When I asked Doug Cook, Bowdoin’s media relations director, to help me see the error in Gladwell’s point, he declined. “It’s a specious argument,” Cook said. “We’ve said what we wanted to say on it and now we are moving on.”

If Bowdoin’s food program has no effect on the number of low-income students who attend the school, then the same should be true at Vassar. Heck, Vassar should be able to serve venison and lobsters without compromising its financial aid. But as Vassar’s Hill told Gladwell, “Every dollar you spend on financial aid is a dollar you don’t have to spend on something else.”

Robert Kelchen, who studies higher education at Seton Hall University, did some quick math and estimated that if Bowdoin slashed its food offerings it could admit just a few more low-income students — not enough to make a difference in the composition of the student body. But if every wealthy school began moving money out of amenities and into scholarships, it would make a difference to a lot of low-income students.

Of course, Gladwell’s focus on food, like his focus on Bowdoin, was arbitrary. He could have made the same argument about athletics facilities, landscaping, or swanky residence halls. You could ask, where do you stop? Should schools sell off the books in their libraries, auction off their buildings, and have students run naked through the forest so as to have more money to help the poor? Clearly not. There’s no need for asceticism, it’s over-the-top luxury that’s unseemly.

When we think about food in this country, we tend to think in binary terms — either junk food or slow food, McDonald’s or Chez Panisse. There’s a suspicion that if we aren’t getting our eggs from heritage chickens raised by liberal-arts majors, we’re probably eating unhealthy, planet-destroying food.

The truth is that there are plenty of other options. There’s what historian Rachel Laudan calls republican cuisine — not GOP Republican. It’s a culinary philosophy from the Roman Republic, before the time of Caesar. It emphasized humble, healthy, inexpensive food shared by laborers and patricians alike. Laudan writes that republicans thought that enticing sauces encouraged overeating and decadence. Instead, as Cicero said, “Hunger is the best sauce.” That is, if we’re willing to wait until we are hungry, an equitable meal can be every bit as delicious as a luxurious one.

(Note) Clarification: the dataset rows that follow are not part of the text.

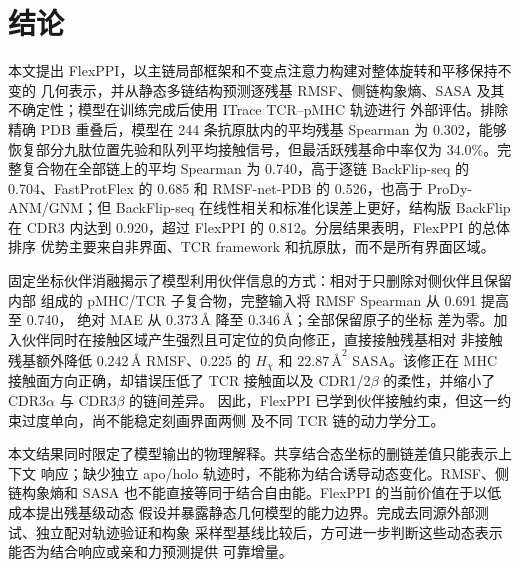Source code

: 
\section{结论}

本文提出 FlexPPI，以主链局部框架和不变点注意力构建对整体旋转和平移保持不变的
几何表示，并从静态多链结构预测逐残基 RMSF、侧链构象熵、SASA 及其不确定性；模型在训练完成后使用 ITrace TCR--pMHC 轨迹进行
外部评估。排除精确 PDB 重叠后，模型在 244 条抗原肽内的平均残基 Spearman 为
0.302，能够恢复部分九肽位置先验和队列平均接触信号，但最活跃残基命中率仅为
34.0\%。完整复合物在全部链上的平均 Spearman 为 0.740，高于逐链 BackFlip-seq
的 0.704、FastProtFlex 的 0.685 和 RMSF-net-PDB 的 0.526，也高于
ProDy-ANM/GNM；但 BackFlip-seq 在线性相关和标准化误差上更好，结构版 BackFlip
在 CDR3 内达到 0.920，超过 FlexPPI 的 0.812。分层结果表明，FlexPPI 的总体排序
优势主要来自非界面、TCR framework 和抗原肽，而不是所有界面区域。

固定坐标伙伴消融揭示了模型利用伙伴信息的方式：相对于只删除对侧伙伴且保留内部
组成的 pMHC/TCR 子复合物，完整输入将 RMSF Spearman 从 0.691 提高至 0.740，
绝对 MAE 从 $0.373\,\text{\AA}$ 降至 $0.346\,\text{\AA}$；全部保留原子的坐标
差为零。加入伙伴同时在接触区域产生强烈且可定位的负向修正，直接接触残基相对
非接触残基额外降低 $0.242\,\text{\AA}$ RMSF、0.225 的 $H_\chi$ 和
$22.87\,\text{\AA}^2$ SASA。该修正在 MHC 接触面方向正确，却错误压低了 TCR 接触面以及
CDR1/2$\beta$ 的柔性，并缩小了 CDR3$\alpha$ 与 CDR3$\beta$ 的链间差异。
因此，FlexPPI 已学到伙伴接触约束，但这一约束过度单向，尚不能稳定刻画界面两侧
及不同 TCR 链的动力学分工。

本文结果同时限定了模型输出的物理解释。共享结合态坐标的删链差值只能表示上下文
响应；缺少独立 apo/holo 轨迹时，不能称为结合诱导动态变化。RMSF、侧链构象熵和
SASA 也不能直接等同于结合自由能。FlexPPI 的当前价值在于以低成本提出残基级动态
假设并暴露静态几何模型的能力边界。完成去同源外部测试、独立配对轨迹验证和构象
采样型基线比较后，方可进一步判断这些动态表示能否为结合响应或亲和力预测提供
可靠增量。
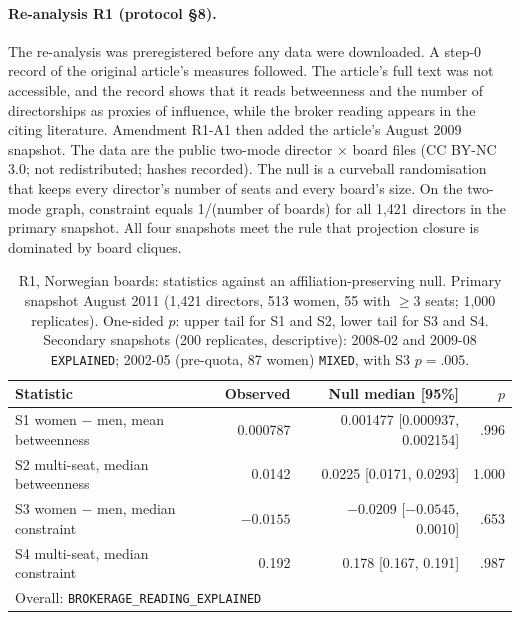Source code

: \paragraph{Re-analysis R1 (protocol \S8).} The re-analysis was preregistered before any data were downloaded. A step-0 record of the original article's measures followed. The article's full text was not accessible, and the record shows that it reads betweenness and the number of directorships as proxies of influence, while the broker reading appears in the citing literature. Amendment R1-A1 then added the article's August 2009 snapshot. The data are the public two-mode director $\times$ board files (CC BY-NC 3.0; not redistributed; hashes recorded). The null is a curveball randomisation that keeps every director's number of seats and every board's size. On the two-mode graph, constraint equals 1/(number of boards) for all 1,421 directors in the primary snapshot. All four snapshots meet the rule that projection closure is dominated by board cliques.

\begin{table}[htbp]
  \centering
  \caption{R1, Norwegian boards: statistics against an affiliation-preserving null. Primary snapshot August 2011 (1,421 directors, 513 women, 55 with $\geq 3$ seats; 1,000 replicates). One-sided $p$: upper tail for S1 and S2, lower tail for S3 and S4. Secondary snapshots (200 replicates, descriptive): 2008-02 and 2009-08 \texttt{EXPLAINED}; 2002-05 (pre-quota, 87 women) \texttt{MIXED}, with S3 $p=.005$.}
  \label{tab:app_r1}
  \small
  \begin{tabular}{lrrr}
    \toprule
    Statistic & Observed & Null median [95\%] & $p$ \\
    \midrule
    S1 women $-$ men, mean betweenness & 0.000787 & 0.001477 [0.000937, 0.002154] & .996 \\
    S2 multi-seat, median betweenness & 0.0142 & 0.0225 [0.0171, 0.0293] & 1.000 \\
    S3 women $-$ men, median constraint & $-0.0155$ & $-0.0209$ [$-0.0545$, 0.0010] & .653 \\
    S4 multi-seat, median constraint & 0.192 & 0.178 [0.167, 0.191] & .987 \\
    \midrule
    \multicolumn{4}{l}{Overall: \texttt{BROKERAGE\_\allowbreak READING\_\allowbreak EXPLAINED}} \\
    \bottomrule
  \end{tabular}
\end{table}
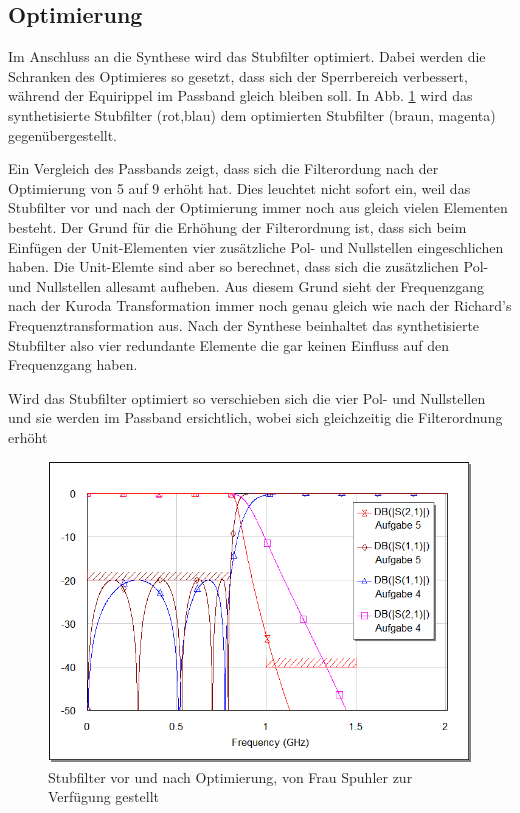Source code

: \subsection{Optimierung}

Im Anschluss an die Synthese wird das Stubfilter optimiert. Dabei werden die Schranken des Optimieres so gesetzt, dass sich der Sperrbereich verbessert, während der Equirippel im Passband gleich bleiben soll. In Abb. \ref{fig:vor-nach-optimierung} wird das synthetisierte Stubfilter (rot,blau) dem optimierten Stubfilter (braun, magenta) gegenübergestellt. 

Ein Vergleich des Passbands zeigt, dass sich die Filterordung nach der Optimierung von 5 auf 9 erhöht hat. Dies leuchtet nicht sofort ein, weil das Stubfilter vor und nach der Optimierung immer noch aus gleich vielen Elementen besteht. Der Grund für die Erhöhung der Filterordnung ist, dass sich beim Einfügen der Unit-Elementen vier zusätzliche Pol- und Nullstellen eingeschlichen haben. Die Unit-Elemte sind aber so berechnet, dass sich die zusätzlichen Pol- und Nullstellen allesamt aufheben. Aus diesem Grund sieht der Frequenzgang nach der Kuroda Transformation immer noch genau gleich wie nach der Richard's Frequenztransformation aus. Nach der Synthese beinhaltet das synthetisierte Stubfilter also vier redundante Elemente die gar keinen Einfluss auf den Frequenzgang haben. 

Wird das Stubfilter optimiert so verschieben sich die vier Pol- und Nullstellen und sie werden im Passband ersichtlich, wobei sich gleichzeitig die Filterordnung erhöht


\begin{figure}[h!]
    \centering
    \includegraphics[width=\linewidth]{images/graph-optimierung}
    \caption{Stubfilter vor und nach Optimierung, von Frau Spuhler zur Verfügung gestellt}
    \label{fig:vor-nach-optimierung}
\end{figure}

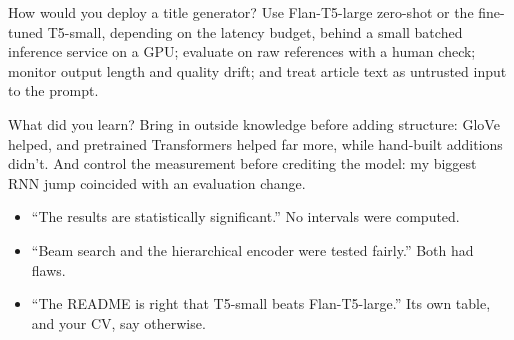 \begin{iq}{How would you deploy a title generator?}
Use Flan-T5-large zero-shot or the fine-tuned T5-small, depending on the latency budget, behind a small batched inference service on a GPU; evaluate on raw references with a human check; monitor output length and quality drift; and treat article text as untrusted input to the prompt.
\end{iq}

\begin{iq}{What did you learn?}
Bring in outside knowledge before adding structure: GloVe helped, and pretrained Transformers helped far more, while hand-built additions didn't. And control the measurement before crediting the model: my biggest RNN jump coincided with an evaluation change.
\end{iq}

\begin{bugfix}
\begin{itemize}
  \item ``The results are statistically significant.'' No intervals were computed.
  \item ``Beam search and the hierarchical encoder were tested fairly.'' Both had flaws.
  \item ``The README is right that T5-small beats Flan-T5-large.'' Its own table, and your CV, say otherwise.
\end{itemize}
\end{bugfix}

This republican cuisine is just one option. It’s appealing to promise that we can have mouthwatering food, gleaming new stadiums, and scholarships for all — it helps to preserve alliances. That’s good politics but bad policy. It results in the middle and upper classes getting their perks, while the working class gets bilked. Instead of glossing over tradeoffs, let’s scrutinize our options, then make choices with our eyes wide open.